Chapter Twenty-four

33 2 1
                                    

"Leah, you are making a terrible mistake." Mr Campbell said, "You are one of our best singers, we can't just let you go. Think about it. You are standing on a stage, people are listening to your voice, wishing they were you, wishing they had your talent. Do you not want to be that girl?" I had missed the auditions, and Mr Campbell was not trying to hide his disappointment. Part of me was wanting to do it, but a bigger part was willing me to spare myself the embarrassment.

"I'm sorry, Mr Campbell, but I have made my decision.
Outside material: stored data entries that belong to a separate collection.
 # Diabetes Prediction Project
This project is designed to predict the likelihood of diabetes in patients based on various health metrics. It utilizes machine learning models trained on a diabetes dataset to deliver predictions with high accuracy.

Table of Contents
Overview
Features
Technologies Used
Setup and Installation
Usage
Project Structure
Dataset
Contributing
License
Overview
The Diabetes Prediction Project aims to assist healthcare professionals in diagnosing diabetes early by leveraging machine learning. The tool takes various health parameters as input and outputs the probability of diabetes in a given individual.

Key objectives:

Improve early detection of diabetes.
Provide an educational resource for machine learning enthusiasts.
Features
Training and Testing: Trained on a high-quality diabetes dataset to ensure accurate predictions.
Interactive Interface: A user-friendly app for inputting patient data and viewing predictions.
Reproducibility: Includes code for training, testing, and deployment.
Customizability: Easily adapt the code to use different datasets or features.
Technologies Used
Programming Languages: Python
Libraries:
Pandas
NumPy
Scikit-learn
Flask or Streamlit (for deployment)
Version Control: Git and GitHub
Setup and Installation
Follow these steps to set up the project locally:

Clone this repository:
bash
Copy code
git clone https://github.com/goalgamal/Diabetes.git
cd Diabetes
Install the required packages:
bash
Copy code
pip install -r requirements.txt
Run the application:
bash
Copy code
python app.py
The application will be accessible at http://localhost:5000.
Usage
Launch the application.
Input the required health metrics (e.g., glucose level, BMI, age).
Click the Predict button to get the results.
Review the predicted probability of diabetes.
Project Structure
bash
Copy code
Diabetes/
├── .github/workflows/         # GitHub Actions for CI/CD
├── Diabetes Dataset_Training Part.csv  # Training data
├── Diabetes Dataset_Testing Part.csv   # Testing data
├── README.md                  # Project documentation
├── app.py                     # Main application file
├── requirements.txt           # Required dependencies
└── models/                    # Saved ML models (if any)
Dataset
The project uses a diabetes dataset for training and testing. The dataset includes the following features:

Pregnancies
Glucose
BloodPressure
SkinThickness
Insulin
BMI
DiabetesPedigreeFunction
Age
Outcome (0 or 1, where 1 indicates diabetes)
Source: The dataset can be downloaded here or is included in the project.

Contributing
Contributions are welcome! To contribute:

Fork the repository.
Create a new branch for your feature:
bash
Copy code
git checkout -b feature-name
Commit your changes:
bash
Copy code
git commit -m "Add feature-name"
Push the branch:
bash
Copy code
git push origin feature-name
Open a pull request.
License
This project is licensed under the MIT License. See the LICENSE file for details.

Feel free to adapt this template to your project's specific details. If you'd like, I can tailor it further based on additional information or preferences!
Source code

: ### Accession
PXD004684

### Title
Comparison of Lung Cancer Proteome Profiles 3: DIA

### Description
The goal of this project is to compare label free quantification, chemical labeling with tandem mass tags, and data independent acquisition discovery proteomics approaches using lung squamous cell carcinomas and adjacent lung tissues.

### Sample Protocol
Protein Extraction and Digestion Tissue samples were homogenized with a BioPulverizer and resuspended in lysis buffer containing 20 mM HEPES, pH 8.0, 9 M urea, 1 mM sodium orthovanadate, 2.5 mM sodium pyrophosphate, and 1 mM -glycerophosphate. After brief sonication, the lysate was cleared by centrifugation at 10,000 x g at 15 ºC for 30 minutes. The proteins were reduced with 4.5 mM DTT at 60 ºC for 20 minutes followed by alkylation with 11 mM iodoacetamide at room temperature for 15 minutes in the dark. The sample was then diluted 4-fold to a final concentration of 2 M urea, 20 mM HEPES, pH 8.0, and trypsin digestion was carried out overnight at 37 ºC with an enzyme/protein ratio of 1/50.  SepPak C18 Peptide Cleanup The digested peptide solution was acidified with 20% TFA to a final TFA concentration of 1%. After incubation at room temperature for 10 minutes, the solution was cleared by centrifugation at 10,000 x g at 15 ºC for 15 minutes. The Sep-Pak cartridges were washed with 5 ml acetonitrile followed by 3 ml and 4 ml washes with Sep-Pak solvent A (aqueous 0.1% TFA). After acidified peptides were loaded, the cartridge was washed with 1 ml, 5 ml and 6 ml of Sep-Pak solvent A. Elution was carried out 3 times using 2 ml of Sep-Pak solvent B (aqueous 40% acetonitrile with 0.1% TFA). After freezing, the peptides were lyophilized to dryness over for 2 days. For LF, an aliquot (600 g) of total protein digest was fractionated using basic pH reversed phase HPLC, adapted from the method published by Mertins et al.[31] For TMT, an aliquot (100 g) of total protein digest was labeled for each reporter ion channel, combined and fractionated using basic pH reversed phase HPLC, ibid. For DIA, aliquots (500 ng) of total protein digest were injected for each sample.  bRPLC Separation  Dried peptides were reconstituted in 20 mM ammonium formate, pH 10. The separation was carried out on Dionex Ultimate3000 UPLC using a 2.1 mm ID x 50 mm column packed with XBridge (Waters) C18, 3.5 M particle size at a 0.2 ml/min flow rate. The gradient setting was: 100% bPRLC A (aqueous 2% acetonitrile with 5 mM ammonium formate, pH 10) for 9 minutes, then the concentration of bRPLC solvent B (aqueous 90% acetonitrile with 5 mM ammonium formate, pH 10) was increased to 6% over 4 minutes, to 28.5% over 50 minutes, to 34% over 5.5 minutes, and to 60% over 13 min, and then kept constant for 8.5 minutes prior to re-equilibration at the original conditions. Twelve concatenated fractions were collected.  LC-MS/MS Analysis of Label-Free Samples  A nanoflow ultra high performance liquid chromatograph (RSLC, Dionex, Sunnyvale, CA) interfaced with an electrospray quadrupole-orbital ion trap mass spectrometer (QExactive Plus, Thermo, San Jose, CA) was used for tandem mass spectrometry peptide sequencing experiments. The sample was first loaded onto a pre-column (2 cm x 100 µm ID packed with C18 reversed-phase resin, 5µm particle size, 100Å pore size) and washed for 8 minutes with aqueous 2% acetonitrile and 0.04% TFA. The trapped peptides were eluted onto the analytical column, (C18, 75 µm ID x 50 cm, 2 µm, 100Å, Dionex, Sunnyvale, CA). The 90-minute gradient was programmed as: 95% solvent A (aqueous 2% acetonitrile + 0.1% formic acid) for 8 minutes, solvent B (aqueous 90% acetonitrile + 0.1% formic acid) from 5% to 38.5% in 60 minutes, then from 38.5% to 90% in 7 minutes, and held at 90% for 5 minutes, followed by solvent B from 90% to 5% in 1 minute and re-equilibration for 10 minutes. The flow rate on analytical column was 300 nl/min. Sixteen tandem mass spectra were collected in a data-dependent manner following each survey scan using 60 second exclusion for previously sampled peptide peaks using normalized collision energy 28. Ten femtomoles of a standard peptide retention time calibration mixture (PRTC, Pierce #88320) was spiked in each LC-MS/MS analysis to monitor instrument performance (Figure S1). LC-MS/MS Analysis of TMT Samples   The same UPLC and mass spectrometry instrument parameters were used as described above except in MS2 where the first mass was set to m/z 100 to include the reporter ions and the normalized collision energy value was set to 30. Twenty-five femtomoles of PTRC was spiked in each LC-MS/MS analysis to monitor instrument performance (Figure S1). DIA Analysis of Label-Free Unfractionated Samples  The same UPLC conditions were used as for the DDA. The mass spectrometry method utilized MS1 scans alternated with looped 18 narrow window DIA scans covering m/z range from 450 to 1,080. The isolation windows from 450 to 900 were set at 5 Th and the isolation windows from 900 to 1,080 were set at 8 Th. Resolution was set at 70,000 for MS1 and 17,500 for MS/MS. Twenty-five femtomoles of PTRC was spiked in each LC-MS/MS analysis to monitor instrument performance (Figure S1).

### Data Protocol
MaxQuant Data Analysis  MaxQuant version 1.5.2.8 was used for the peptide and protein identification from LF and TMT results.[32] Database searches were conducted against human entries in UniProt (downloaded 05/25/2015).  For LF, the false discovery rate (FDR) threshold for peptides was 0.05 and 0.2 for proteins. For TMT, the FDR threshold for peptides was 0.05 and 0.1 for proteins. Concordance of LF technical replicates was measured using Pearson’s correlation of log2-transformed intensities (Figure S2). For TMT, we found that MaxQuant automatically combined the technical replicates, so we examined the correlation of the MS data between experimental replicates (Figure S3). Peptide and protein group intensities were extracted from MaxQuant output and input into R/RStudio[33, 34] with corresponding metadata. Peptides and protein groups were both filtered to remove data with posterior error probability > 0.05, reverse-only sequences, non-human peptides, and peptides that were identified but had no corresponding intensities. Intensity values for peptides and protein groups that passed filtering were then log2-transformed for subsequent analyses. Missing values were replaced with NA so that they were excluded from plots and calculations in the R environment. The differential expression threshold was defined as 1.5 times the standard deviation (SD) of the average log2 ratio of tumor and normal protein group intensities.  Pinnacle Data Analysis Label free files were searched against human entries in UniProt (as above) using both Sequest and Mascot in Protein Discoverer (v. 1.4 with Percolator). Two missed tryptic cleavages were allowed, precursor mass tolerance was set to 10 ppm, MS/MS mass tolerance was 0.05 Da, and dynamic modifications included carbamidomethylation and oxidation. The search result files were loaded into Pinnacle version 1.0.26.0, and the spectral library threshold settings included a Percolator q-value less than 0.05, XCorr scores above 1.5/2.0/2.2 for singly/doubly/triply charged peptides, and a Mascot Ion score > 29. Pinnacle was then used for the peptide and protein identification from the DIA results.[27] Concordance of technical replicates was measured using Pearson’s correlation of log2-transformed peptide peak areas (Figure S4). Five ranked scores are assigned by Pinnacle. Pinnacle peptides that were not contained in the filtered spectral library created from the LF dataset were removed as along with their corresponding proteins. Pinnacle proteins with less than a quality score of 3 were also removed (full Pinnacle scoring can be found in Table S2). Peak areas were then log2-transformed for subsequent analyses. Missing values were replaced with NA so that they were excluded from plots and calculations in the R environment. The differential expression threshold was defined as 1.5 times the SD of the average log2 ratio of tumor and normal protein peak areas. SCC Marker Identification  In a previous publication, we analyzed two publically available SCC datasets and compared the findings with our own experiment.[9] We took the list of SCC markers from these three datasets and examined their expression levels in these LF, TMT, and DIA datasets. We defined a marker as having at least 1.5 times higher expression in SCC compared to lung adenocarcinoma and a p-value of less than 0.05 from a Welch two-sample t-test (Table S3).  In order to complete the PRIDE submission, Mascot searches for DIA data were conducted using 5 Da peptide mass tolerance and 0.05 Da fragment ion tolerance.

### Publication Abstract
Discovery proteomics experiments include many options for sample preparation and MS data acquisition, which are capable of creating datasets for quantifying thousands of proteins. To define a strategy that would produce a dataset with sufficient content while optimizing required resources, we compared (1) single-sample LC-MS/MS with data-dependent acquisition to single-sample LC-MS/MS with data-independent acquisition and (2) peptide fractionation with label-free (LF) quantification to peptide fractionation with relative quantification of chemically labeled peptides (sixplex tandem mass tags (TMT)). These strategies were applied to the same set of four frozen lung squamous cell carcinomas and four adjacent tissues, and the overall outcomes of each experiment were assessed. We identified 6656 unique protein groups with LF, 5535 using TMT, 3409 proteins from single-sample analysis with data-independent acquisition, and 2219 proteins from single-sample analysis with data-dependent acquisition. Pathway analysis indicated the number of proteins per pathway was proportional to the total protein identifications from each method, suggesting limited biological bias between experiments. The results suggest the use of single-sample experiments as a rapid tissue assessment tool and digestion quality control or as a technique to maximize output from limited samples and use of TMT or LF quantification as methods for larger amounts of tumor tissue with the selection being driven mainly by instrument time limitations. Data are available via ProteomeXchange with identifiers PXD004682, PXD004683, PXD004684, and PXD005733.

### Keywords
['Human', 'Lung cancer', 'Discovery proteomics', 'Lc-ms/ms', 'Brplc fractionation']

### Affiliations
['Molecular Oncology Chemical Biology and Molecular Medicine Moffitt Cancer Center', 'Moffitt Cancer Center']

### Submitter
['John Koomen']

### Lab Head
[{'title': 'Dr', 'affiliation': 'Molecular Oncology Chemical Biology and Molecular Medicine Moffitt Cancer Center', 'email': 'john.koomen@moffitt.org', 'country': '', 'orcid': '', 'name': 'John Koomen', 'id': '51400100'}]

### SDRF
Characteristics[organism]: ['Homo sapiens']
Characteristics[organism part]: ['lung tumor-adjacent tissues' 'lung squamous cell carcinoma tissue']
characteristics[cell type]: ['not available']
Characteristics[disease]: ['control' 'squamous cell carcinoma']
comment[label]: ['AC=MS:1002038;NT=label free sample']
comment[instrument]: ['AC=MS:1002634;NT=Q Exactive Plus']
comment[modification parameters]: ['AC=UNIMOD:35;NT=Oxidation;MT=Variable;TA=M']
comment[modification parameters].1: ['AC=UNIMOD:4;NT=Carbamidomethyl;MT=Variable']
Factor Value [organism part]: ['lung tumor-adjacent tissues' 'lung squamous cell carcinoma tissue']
Singing is not my forte and I am not willing to sing in front of a huge audience." How many times had I said it? "I just don't feel my voice is ready for this. I just need a little time." He nodded, urging me to continue. "I will not give up singing, nor will I do anything professional with it. For me, singing is something to enjoy for myself, and just the idea of having others listening to me, is not something I am happy to do. I hope you understand my decision."

"Yes, Leah. I understand. You are not the first to have had a talent that you don't want to show. But I have the perfect duet for you and one of my other male music students. A beautiful love song." Ugh. I think I could throw up! A love song? Now I was only happier I had refused. "Can't you see yourself doing that? Singing side-by-side, with a touch of acting to it? And then with a dramatic kiss at the end." Jeez! What was wrong with this man? Sounds like 'High School Musical' to me!

"No, Mr Campbell. I'm terribly sorry, but I am sure you will find someone better than me." And I exited the class, a feeling of power washing over me. The thing was, if I changed my mind, I knew Mr Campbell would drop everything - and I mean EVERYTHING - to do that for me, which, in itself, was quite a complimentary thing. It made me feel incredibly good about myself.

________________________________________________

We galloped towards the jump, and I could feel my heart beating faster. This was it, only two more jumps after this, and we would be done. We sailed over the jump and turned for the next one. The wall. Almost everybody had knocked something on this one. It was high. Incredibly high. But I couldn't let my nerves take over.

I thought of everything Mrs Sanders had taught us in the last week. All it took, for me to clear this jump, was the right timing, and the right power. Only a few moments before the jump did I realise Harris was leading with the wrong leg. I quickly shifted my feet, making him do a flying-change. Two more strides, and we had to jump. I gave him a deliberate nudge, urging him to jump with as much power as he could muster up. I closed my eyes, wishing for the best, and when I felt the impact of hitting the ground, I snapped them open, instantly focusing on the next jump.

A spread. Easy. It wasn't high, and it wasn't too wide, either. Giving Harris a kick, getting him to sprint towards it, was my first mistake. Not slowing him down, was my second. And my third was not concentrating on the jump. I heard the clatter of the poles, knowing there was no hope for them, knowing, they had fallen. I had knocked the easiest jump. I had knocked the STUPID JUMP! I felt like screaming, but I used my burst of adrenaline to push Harris to the finish line, at least knowing I had cleared the wall. I think. I stopped Harris next to Melanie.

"That wasn't your best round, Leah." Melanie said. I was mad. I had been waiting so long for this moment, this moment where I could thrash every single one of the riders in my class. Ha! How could I have been so daft? Of course I wouldn't be the best. Some people here were really amazing. I really couldn't have even imagined beating them.

"I know, I know. Don't rub it in." I said, "I know that I completely messed up the spread."

"And the wall. Well, the wall wasn't too bad."

"What?" Jeez, that was going to cost me.

"It was actually going really well, but then Harris must have spooked while he was in midair, because his back legs literally went from with space to spare, to knocking down two bricks."